§ EXERCISE:
Search the records for the string "Size" and copy every line where it turns up.

§ EXERCISE DATA:
┄┄┄┄┄┄┄┄┄┄

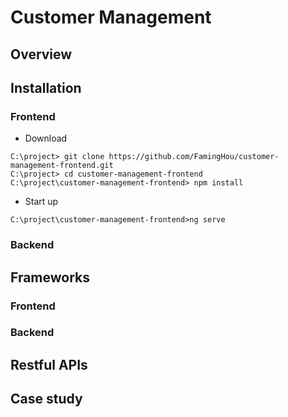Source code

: # Customer Management

## Overview

## Installation

### Frontend
* Download 
```console
C:\project> git clone https://github.com/FamingHou/customer-management-frontend.git
C:\project> cd customer-management-frontend
C:\project\customer-management-frontend> npm install
```
* Start up
```console
C:\project\customer-management-frontend>ng serve
```
### Backend

## Frameworks

### Frontend

### Backend

## Restful APIs

## Case study
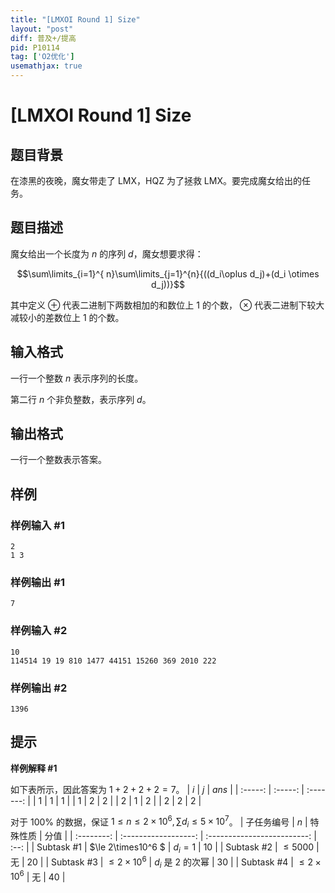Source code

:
 ```yaml
---
title: "[LMXOI Round 1] Size"
layout: "post"
diff: 普及+/提高
pid: P10114
tag: ['O2优化']
usemathjax: true
---
```


# [LMXOI Round 1] Size
## 题目背景

在漆黑的夜晚，魔女带走了 LMX，HQZ 为了拯救 LMX。要完成魔女给出的任务。
## 题目描述

魔女给出一个长度为 $n$ 的序列 $d$，魔女想要求得：

$$\sum\limits_{i=1}^{ n}\sum\limits_{j=1}^{n}{((d_i\oplus d_j)+(d_i \otimes d_j))}$$

其中定义 $\oplus$ 代表二进制下两数相加的和数位上 $1$ 的个数， $\otimes$ 代表二进制下较大减较小的差数位上 $1$ 的个数。
## 输入格式

一行一个整数 $n$ 表示序列的长度。

第二行 $n$ 个非负整数，表示序列 $d$。
## 输出格式

一行一个整数表示答案。
## 样例

### 样例输入 #1
```
2
1 3 
```
### 样例输出 #1
```
7
```
### 样例输入 #2
```
10
114514 19 19 810 1477 44151 15260 369 2010 222
```
### 样例输出 #2
```
1396
```
## 提示

**样例解释 #1**

如下表所示，因此答案为 $1 + 2 + 2 + 2 = 7$。
| $i$ | $j$ | $ans$ |
| :-----: | :-----: | :-------: |
| $1$ | $1$ | $1$ |
| $1$ | $2$ | $2$ |
| $2$ | $1$ | $2$ |
| $2$ | $2$ | $2$ |


对于 $100 \%$ 的数据，保证 $1 \le n\le 2\times 10^6,\sum\limits d_i\le5\times10^7$。 
| 子任务编号 |     $n$     |          特殊性质          | 分值 |
| :--------: | :------------------: | :-------------------------: | :--: |
| Subtask #1 |     $\le 2\times10^6 $     |   $d_i =1$       |  $10$  |
| Subtask #2 |     $\le 5000$     |      无      |  $20$  |
| Subtask #3 | $\le 2\times 10^6$ | $d_i$ 是 $2$ 的次幂 |  $30$  |
| Subtask #4 | $\le 2\times 10^6$ |      无      |  $40$  |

┄┄┄┄┄┄┄┄┄┄

§ ANSWER:
title: "[LMXOI Round 1] Size"
# [LMXOI Round 1] Size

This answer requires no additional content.